Monday, June 4, 2018


Many states are having primary elections, including here in Colorado.  And, of course, midterms will be coming in November.  I am actively participating in the election campaign of Jason Crow for Congress in the 6th District.  I know there are many who feel that their vote won’t count for much or that voting itself is unimportant.  Both of those positions are inaccurate.  Here’s a bit of a history lesson.

George W. Bush won the Presidency in 2000 over Al Gore (who actually had 543,000 more total popular votes) by a disputed 537 Florida votes.  Trump won the Presidency in 2016 by carrying Wisconsin by 22,748 votes, Pennsylvania by 44,292 votes and Michigan by 13,225 votes – a total of around 80,000 votes, and over 90 million eligible voters didn’t vote.  Hillary Clinton had a popular vote margin of nearly 2.9 million votes.  In 1960, John Kennedy won the Presidency by a margin of approximately 100,000 votes.  In 1876, Rutherford B. Hayes won the popular vote by approximately 250,000 votes.  And, of course, more recently, Doug Jones defeated Roy Moore in the Alabama special election to fill Jeff Sessions’ Senate seat by around 20,000 votes, and a Virginia House of Delegates election came down to 1 vote.  There are many instances of elections being won or lost by very small margins, so it is really true that every vote counts.
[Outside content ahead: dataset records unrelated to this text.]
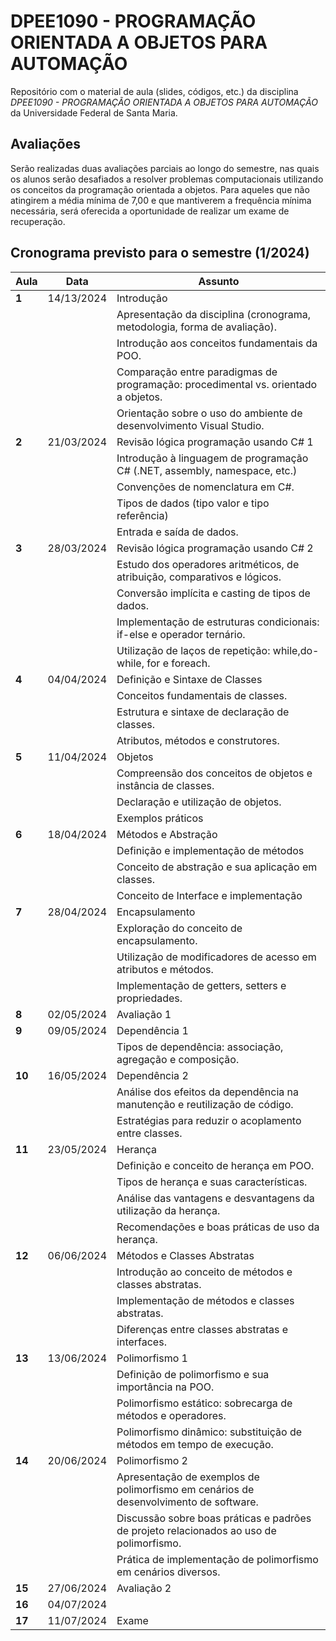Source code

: # DPEE1090 - PROGRAMAÇÃO ORIENTADA A OBJETOS PARA AUTOMAÇÃO

Repositório com o material de aula (slides, códigos, etc.) da disciplina *DPEE1090 - PROGRAMAÇÃO ORIENTADA A OBJETOS PARA AUTOMAÇÃO* da Universidade Federal de Santa Maria.

  ## Avaliações
  
Serão realizadas duas avaliações parciais ao longo do semestre, nas quais os alunos serão desafiados a resolver problemas computacionais utilizando os conceitos da programação orientada a objetos. Para aqueles que não atingirem a média mínima de 7,00 e que mantiverem a frequência mínima necessária, será oferecida a oportunidade de realizar um exame de recuperação.

## Cronograma previsto para o semestre (1/2024)


| **Aula** | **Data**   | **Assunto**                                                                             |
|----------|------------|-----------------------------------------------------------------------------------------|
| **1**    | 14/13/2024 | Introdução                                                                              |
|      |            | Apresentação da disciplina (cronograma, metodologia, forma de avaliação).               |
|      |            | Introdução aos conceitos fundamentais da POO.                                           |
|      |            | Comparação entre paradigmas de programação: procedimental vs. orientado a objetos.      |
|      |            | Orientação sobre o uso do ambiente de desenvolvimento Visual Studio.                    |
| **2**    | 21/03/2024 | Revisão lógica programação usando C# 1                                                  |
|      |            | Introdução à linguagem de programação C# (.NET, assembly, namespace, etc.)              |
|      |            | Convenções de nomenclatura em C#.                                                       |
|      |            | Tipos de dados (tipo valor e tipo referência)                                           |
|      |            | Entrada e saída de dados.                                                               |
| **3**    | 28/03/2024 | Revisão lógica programação usando C# 2                                                  |
|      |            | Estudo dos operadores aritméticos, de atribuição, comparativos e lógicos.               |
|      |            | Conversão implícita e casting de tipos de dados.                                        |
|      |            | Implementação de estruturas condicionais: if-else e operador ternário.                  |
|      |            | Utilização de laços de repetição: while,do-while, for e foreach.                                 |
| **4**    | 04/04/2024 | Definição e Sintaxe de Classes                                                          |
|      |            | Conceitos fundamentais de classes.                                                      |
|      |            | Estrutura e sintaxe de declaração de classes.                                           |
|      |            | Atributos, métodos e construtores.                                                               |
| **5**    | 11/04/2024 | Objetos                                                                                 |
|      |            | Compreensão dos conceitos de objetos e instância de classes.                            |
|      |            | Declaração e utilização de objetos.                                                     |
|      |            | Exemplos práticos                                                                       |
| **6**    | 18/04/2024 | Métodos e Abstração                                                                     |
|      |            | Definição e implementação de métodos                                                    |
|      |            | Conceito de abstração e sua aplicação em classes.                                       |
|      |            | Conceito de Interface e implementação                                                   |
| **7**    | 28/04/2024 | Encapsulamento                                                                          |
|      |            | Exploração do conceito de encapsulamento.                                               |
|      |            | Utilização de modificadores de acesso em atributos e métodos.                           |
|      |            | Implementação de getters, setters e propriedades.                                       |
| **8**    | 02/05/2024 | Avaliação 1                                                                             |
| **9**    | 09/05/2024 | Dependência 1                                                                           |
|      |            | Tipos de dependência: associação, agregação e composição.                               |
| **10**   | 16/05/2024 | Dependência 2                                                                           |
|      |            | Análise dos efeitos da dependência na manutenção e reutilização de código.              |
|      |            | Estratégias para reduzir o acoplamento entre classes.                                   |
| **11**   | 23/05/2024 | Herança                                                                                 |
|      |            | Definição e conceito de herança em POO.                                                 |
|      |            | Tipos de herança e suas características.                                                |
|      |            | Análise das vantagens e desvantagens da utilização da herança.                          |
|      |            | Recomendações e boas práticas de uso da herança.                                        |
| **12**   | 06/06/2024 | Métodos e Classes Abstratas                                                             |
|      |            | Introdução ao conceito de métodos e classes abstratas.                                  |
|      |            | Implementação de métodos e classes abstratas.                                           |
|      |            | Diferenças entre classes abstratas e interfaces.                                        |
| **13**   | 13/06/2024 | Polimorfismo 1                                                                          |
|      |            | Definição de polimorfismo e sua importância na POO.                                     |
|      |            | Polimorfismo estático: sobrecarga de métodos e operadores.                              |
|      |            | Polimorfismo dinâmico: substituição de métodos em tempo de execução.                    |
| **14**   | 20/06/2024 | Polimorfismo 2                                                                          |
|      |            | Apresentação de exemplos de polimorfismo em cenários de desenvolvimento de software.    |
|      |            | Discussão sobre boas práticas e padrões de projeto relacionados ao uso de polimorfismo. |
|      |            | Prática de implementação de polimorfismo em cenários diversos.                          |
| **15**   | 27/06/2024 | Avaliação 2                                                                             |
| **16**   | 04/07/2024 |                                                                                         |
| **17**   | 11/07/2024 | Exame                                                                                   |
And, voting truly is a privilege.  African American men were unable to vote legally until the 15th Amendment passed in 1870 but were powerless to exercise the right freely until the Civil Rights laws of 1966.  Women did not receive the vote until the 19th Amendment was passed in 1920.  Native Americans were not considered U.S. citizens until 1924 and many states prohibited them from voting until 1957.  Residents of U.S. territories, such as Puerto Rico, are only allowed to vote in primaries, not general elections.

The Nuremberg Laws passed in Germany in 1935 disenfranchised Jews from the right to vote.  Women were not granted the right to vote in Qatar until 2003, in Kuwait until 2005 and in Saudi Arabia until 2015.  Severely restricted racial voting rights were prevalent in the Apartheid years of South Africa.  In fact, South African black women didn’t receive the right to vote until 1994.

Interestingly, 22 nations, with an estimated 744 million people, make voting mandatory.  Should we have this in the United States?  Probably not.  But we should encourage this right and privilege.  If you do not vote, you bear an even greater responsibility for the election’s outcome.